* **To do**: Given the material below, return only the lines starting at the line with "More Java examples" and ending at the line with "## Contributing", exactly as they appear.

* **Recorded information**:

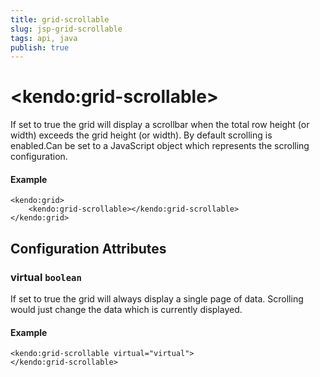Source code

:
 ```yaml
---
title: grid-scrollable
slug: jsp-grid-scrollable
tags: api, java
publish: true
---
```


# \<kendo:grid-scrollable\>

If set to true the grid will display a scrollbar when the total row height (or width) exceeds the grid height (or width). By default scrolling is enabled.Can be set to a JavaScript object which represents the scrolling configuration.

#### Example
    <kendo:grid>
        <kendo:grid-scrollable></kendo:grid-scrollable>
    </kendo:grid>

## Configuration Attributes

### virtual `boolean`

If set to true the grid will always display a single page of data. Scrolling would just change the data which is currently displayed.

#### Example
    <kendo:grid-scrollable virtual="virtual">
    </kendo:grid-scrollable>

 
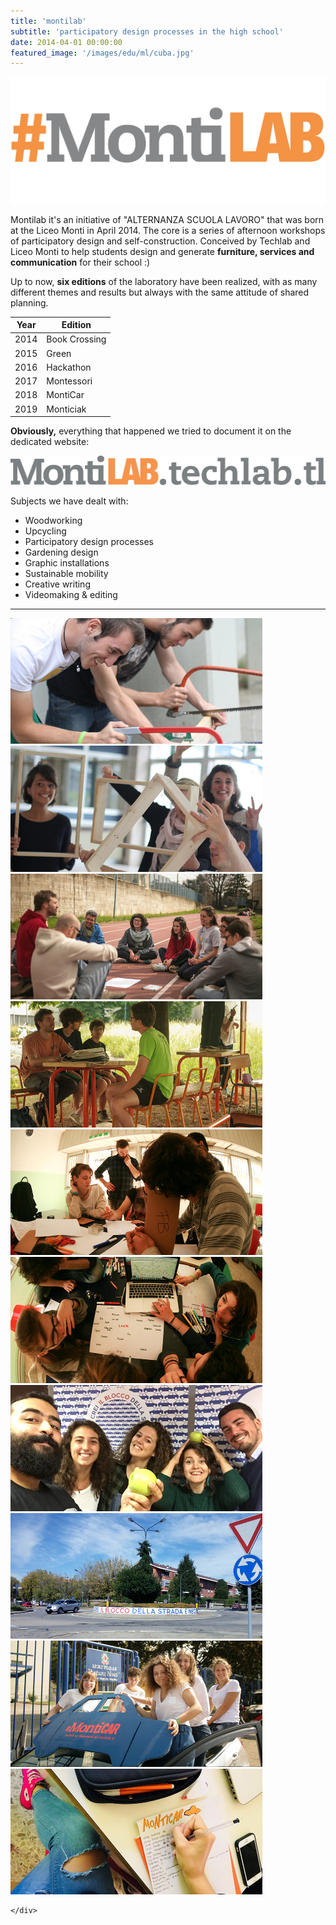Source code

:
 ```yaml
---
title: 'montilab'
subtitle: 'participatory design processes in the high school'
date: 2014-04-01 00:00:00
featured_image: '/images/edu/ml/cuba.jpg'
---
```

<p align="center">
  <img src="/images/edu/ml/logo.png" width="600">
</p>

Montilab it's an initiative of "ALTERNANZA SCUOLA LAVORO" that was born at the Liceo Monti in April 2014.
The core is a series of afternoon workshops of participatory design and self-construction.
Conceived by Techlab and Liceo Monti to help students design and generate **furniture, services and communication** for their school :)

Up to now, **six editions** of the laboratory have been realized, with as many different themes and results but always with the same attitude of shared planning.

| Year    | Edition       |
|---------|---------------|
| 2014    | Book Crossing |
| 2015    | Green         |
| 2016    | Hackathon     |
| 2017    | Montessori    |
| 2018    | MontiCar      |
| 2019    | Monticiak     |

**Obviously,** everything that happened we tried to document it on the dedicated website:

<p align="center">
  <a href="http://montilab.techlab.tl"><img src="/images/edu/ml/sito.png" width="800"></a>
</p>

Subjects we have dealt with:

* Woodworking
* Upcycling
* Participatory design processes
* Gardening design
* Graphic installations
* Sustainable mobility
* Creative writing
* Videomaking & editing


---

<div class="gallery" data-columns="4" style="max-width: 80%;">
<img src="/images/edu/ml/1.1.jpg">
	<img src="/images/edu/ml/1.2.jpg">
		<img src="/images/edu/ml/2.1.jpg">
			<img src="/images/edu/ml/2.2.jpg">
				<img src="/images/edu/ml/3.1.jpg">
					<img src="/images/edu/ml/3.2.jpg">
						<img src="/images/edu/ml/4.1.jpg">
							<img src="/images/edu/ml/4.2.jpg">
                <img src="/images/edu/ml/5.1.jpg">
                  <img src="/images/edu/ml/5.2.jpg">
                  
	</div>
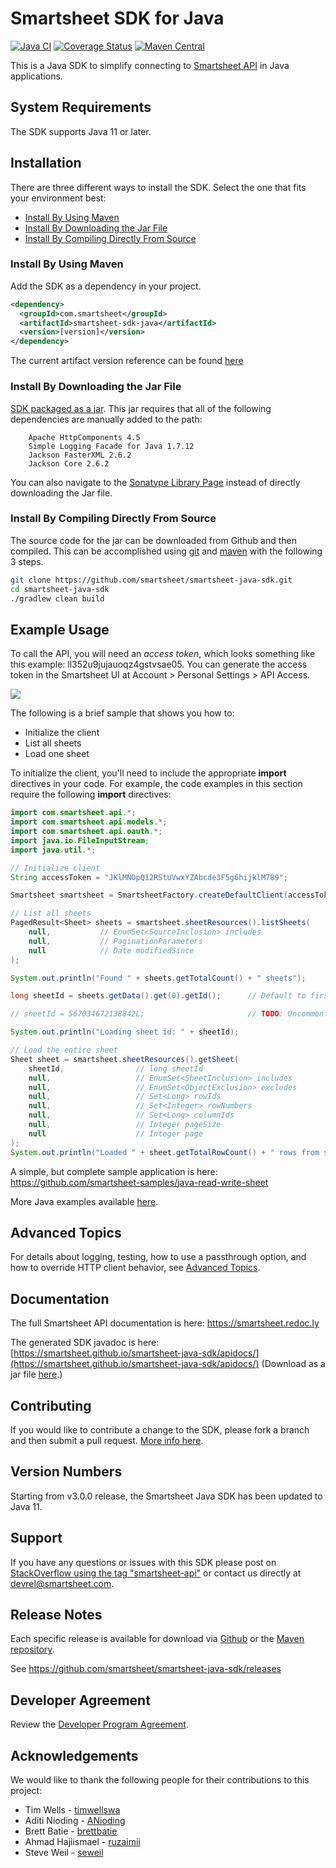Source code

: # Smartsheet SDK for Java

[![Java CI](https://github.com/smartsheet/smartsheet-java-sdk/actions/workflows/mock-api-test.yaml/badge.svg)](https://github.com/smartsheet/smartsheet-java-sdk/actions/workflows/mock-api-test.yaml) [![Coverage Status](https://coveralls.io/repos/github/smartsheet/smartsheet-java-sdk/badge.svg?branch=mainline)](https://coveralls.io/github/smartsheet/smartsheet-java-sdk?branch=mainline) [![Maven Central](https://maven-badges.herokuapp.com/maven-central/com.smartsheet/smartsheet-sdk-java/badge.svg)](https://maven-badges.herokuapp.com/maven-central/com.smartsheet/smartsheet-sdk-java/)

This is a Java SDK to simplify connecting to [Smartsheet API](https://www.smartsheet.redoc.ly) in Java applications.

## System Requirements

The SDK supports Java 11 or later.

## Installation

There are three different ways to install the SDK. Select the one that fits your environment best:

- [Install By Using Maven](#install-by-using-maven)
- [Install By Downloading the Jar File](#install-by-downloading-the-jar-file)
- [Install By Compiling Directly From Source](#install-by-compiling-directly-from-source)

### Install By Using Maven

Add the SDK as a dependency in your project.

```xml
<dependency>
  <groupId>com.smartsheet</groupId>
  <artifactId>smartsheet-sdk-java</artifactId>
  <version>[version]</version>
</dependency>
```

The current artifact version reference can be found [here](https://oss.sonatype.org/#nexus-search;quick~smartsheet)

### Install By Downloading the Jar File
<!--* [The SDK packaged in a jar with Dependencies](https://oss.sonatype.org/service/local/artifact/maven/redirect?r=releases&g=com.smartsheet&a=smartsheet-sdk-java&v=LATEST) built in.-->
[SDK packaged as a jar](https://oss.sonatype.org/service/local/artifact/maven/redirect?r=releases&g=com.smartsheet&a=smartsheet-sdk-java&v=LATEST). This jar requires that all of the following dependencies are manually added to the path:

```
    Apache HttpComponents 4.5
    Simple Logging Facade for Java 1.7.12
    Jackson FasterXML 2.6.2
    Jackson Core 2.6.2
```

You can also navigate to the [Sonatype Library Page](https://search.maven.org/#search%7Cga%7C1%7Ca%3A%22smartsheet-sdk-java%22) instead of directly downloading the Jar file.

### Install By Compiling Directly From Source

The source code for the jar can be downloaded from Github and then compiled. This can be accomplished using [git](http://git-scm.com/) and [maven](http://maven.apache.org/) with the following 3 steps.

```bash
git clone https://github.com/smartsheet/smartsheet-java-sdk.git
cd smartsheet-java-sdk
./gradlew clean build
```

## Example Usage

To call the API, you will need an *access token*, which looks something like this example: ll352u9jujauoqz4gstvsae05. You can generate the access token in the Smartsheet UI at Account > Personal Settings > API Access.

![](https://github.com/smartsheet/smartsheet-java-sdk/blob/mainline/resources/SmartsheetTokenGeneration.gif)

The following is a brief sample that shows you how to:

- Initialize the client
- List all sheets
- Load one sheet

To initialize the client, you'll need to include the appropriate **import** directives in your code. For example, the code examples in this section require the following **import** directives:

```java
import com.smartsheet.api.*;
import com.smartsheet.api.models.*;
import com.smartsheet.api.oauth.*;
import java.io.FileInputStream;
import java.util.*;
```

```java
// Initialize client
String accessToken = "JKlMNOpQ12RStUVwxYZAbcde3F5g6hijklM789";

Smartsheet smartsheet = SmartsheetFactory.createDefaultClient(accessToken);

// List all sheets
PagedResult<Sheet> sheets = smartsheet.sheetResources().listSheets(
    null,           // EnumSet<SourceInclusion> includes
    null,           // PaginationParameters
    null            // Date modifiedSince
);

System.out.println("Found " + sheets.getTotalCount() + " sheets");

long sheetId = sheets.getData().get(0).getId();      // Default to first sheet

// sheetId = 567034672138842L;                       // TODO: Uncomment if you wish to read a specific sheet

System.out.println("Loading sheet id: " + sheetId);

// Load the entire sheet
Sheet sheet = smartsheet.sheetResources().getSheet(
    sheetId,                // long sheetId
    null,                   // EnumSet<SheetInclusion> includes
    null,                   // EnumSet<ObjectExclusion> excludes
    null,                   // Set<Long> rowIds
    null,                   // Set<Integer> rowNumbers
    null,                   // Set<Long> columnIds
    null,                   // Integer pageSize
    null                    // Integer page
);
System.out.println("Loaded " + sheet.getTotalRowCount() + " rows from sheet: " + sheet.getName());
```

A simple, but complete sample application is here: <https://github.com/smartsheet-samples/java-read-write-sheet>

More Java examples available [here](https://github.com/smartsheet-samples/).

## Advanced Topics

For details about logging, testing, how to use a passthrough option, and how to override HTTP client behavior, see [Advanced Topics](ADVANCED.md).

## Documentation

The full Smartsheet API documentation is here: <https://smartsheet.redoc.ly>

The generated SDK javadoc is here: [https://smartsheet.github.io/smartsheet-java-sdk/apidocs/](https://smartsheet.github.io/smartsheet-java-sdk/apidocs/) (Download as a jar file [here](http://oss.sonatype.org/service/local/artifact/maven/redirect?r=releases&g=com.smartsheet&a=smartsheet-sdk-java&v=LATEST&c=javadoc).)

## Contributing

If you would like to contribute a change to the SDK, please fork a branch and then submit a pull request. [More info here](https://help.github.com/articles/using-pull-requests).

## Version Numbers

Starting from v3.0.0 release, the Smartsheet Java SDK has been updated to Java 11.

## Support

If you have any questions or issues with this SDK please post on [StackOverflow using the tag "smartsheet-api"](http://stackoverflow.com/questions/tagged/smartsheet-api) or contact us directly at devrel@smartsheet.com.

## Release Notes

Each specific release is available for download via [Github](https://github.com/smartsheet/smartsheet-java-sdk/tags) or the [Maven repository](http://search.maven.org/#search%7Cgav%7C1%7Cg%3A%22com.smartsheet%22%20AND%20a%3A%22smartsheet-sdk-java%22).

See <https://github.com/smartsheet/smartsheet-java-sdk/releases>

## Developer Agreement
Review the [Developer Program Agreement](https://www.smartsheet.com/legal/developer-program-agreement).

## Acknowledgements

We would like to thank the following people for their contributions to this project:

- Tim Wells - [timwellswa](https://github.com/timwellswa)
- Aditi Nioding - [ANioding](https://github.com/ANioding)
- Brett Batie - [brettbatie](https://github.com/brettbatie)
- Ahmad Hajiismael - [ruzaimii](https://github.com/ruzaimii)
- Steve Weil - [seweil](https://github.com/seweil)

* **Written response**:
More Java examples available [here](https://github.com/smartsheet-samples/).

## Advanced Topics

For details about logging, testing, how to use a passthrough option, and how to override HTTP client behavior, see [Advanced Topics](ADVANCED.md).

## Documentation

The full Smartsheet API documentation is here: <https://smartsheet.redoc.ly>

The generated SDK javadoc is here: [https://smartsheet.github.io/smartsheet-java-sdk/apidocs/](https://smartsheet.github.io/smartsheet-java-sdk/apidocs/) (Download as a jar file [here](http://oss.sonatype.org/service/local/artifact/maven/redirect?r=releases&g=com.smartsheet&a=smartsheet-sdk-java&v=LATEST&c=javadoc).)

## Contributing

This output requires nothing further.